*WHAT THE TASK ASKS*: Read through the listing below, and copy every line where the string "access" appears.

*ENTRIES PROVIDED*:
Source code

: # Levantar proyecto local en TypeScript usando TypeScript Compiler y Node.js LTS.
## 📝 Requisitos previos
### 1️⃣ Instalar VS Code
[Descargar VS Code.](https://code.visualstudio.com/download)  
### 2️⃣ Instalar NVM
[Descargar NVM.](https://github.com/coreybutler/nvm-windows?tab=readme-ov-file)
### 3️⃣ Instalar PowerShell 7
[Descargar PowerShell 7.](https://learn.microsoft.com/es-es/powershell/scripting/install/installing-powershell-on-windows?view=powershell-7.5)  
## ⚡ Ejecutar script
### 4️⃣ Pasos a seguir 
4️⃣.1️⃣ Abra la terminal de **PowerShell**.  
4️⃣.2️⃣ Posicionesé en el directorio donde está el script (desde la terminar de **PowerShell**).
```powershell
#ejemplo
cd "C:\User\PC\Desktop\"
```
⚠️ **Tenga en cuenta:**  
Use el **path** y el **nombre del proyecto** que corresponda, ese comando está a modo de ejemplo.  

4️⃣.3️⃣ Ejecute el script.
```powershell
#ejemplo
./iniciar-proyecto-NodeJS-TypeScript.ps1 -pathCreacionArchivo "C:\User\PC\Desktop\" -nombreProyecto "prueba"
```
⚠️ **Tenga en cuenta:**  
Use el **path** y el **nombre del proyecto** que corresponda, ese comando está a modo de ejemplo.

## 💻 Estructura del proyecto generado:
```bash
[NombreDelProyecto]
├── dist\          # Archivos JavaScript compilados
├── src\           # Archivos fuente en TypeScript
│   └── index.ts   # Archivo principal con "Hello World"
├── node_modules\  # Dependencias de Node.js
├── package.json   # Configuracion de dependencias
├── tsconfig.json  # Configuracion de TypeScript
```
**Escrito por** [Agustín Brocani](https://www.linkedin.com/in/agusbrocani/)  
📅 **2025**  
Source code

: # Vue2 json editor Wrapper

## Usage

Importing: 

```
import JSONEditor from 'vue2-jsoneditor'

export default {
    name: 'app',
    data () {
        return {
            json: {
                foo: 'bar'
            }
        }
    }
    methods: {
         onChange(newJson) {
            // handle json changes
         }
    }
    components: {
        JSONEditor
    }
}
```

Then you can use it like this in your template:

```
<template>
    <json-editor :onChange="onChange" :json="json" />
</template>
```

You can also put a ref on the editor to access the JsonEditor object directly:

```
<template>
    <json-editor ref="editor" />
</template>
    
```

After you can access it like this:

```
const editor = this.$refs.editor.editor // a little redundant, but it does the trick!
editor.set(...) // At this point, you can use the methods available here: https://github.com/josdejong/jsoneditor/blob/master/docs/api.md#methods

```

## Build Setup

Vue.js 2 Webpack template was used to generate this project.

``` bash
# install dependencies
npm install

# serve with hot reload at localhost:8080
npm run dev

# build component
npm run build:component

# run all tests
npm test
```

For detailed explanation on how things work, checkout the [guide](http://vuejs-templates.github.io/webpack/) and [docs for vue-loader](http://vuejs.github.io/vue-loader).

*TASK RESULT*:
You can also put a ref on the editor to access the JsonEditor object directly:
After you can access it like this:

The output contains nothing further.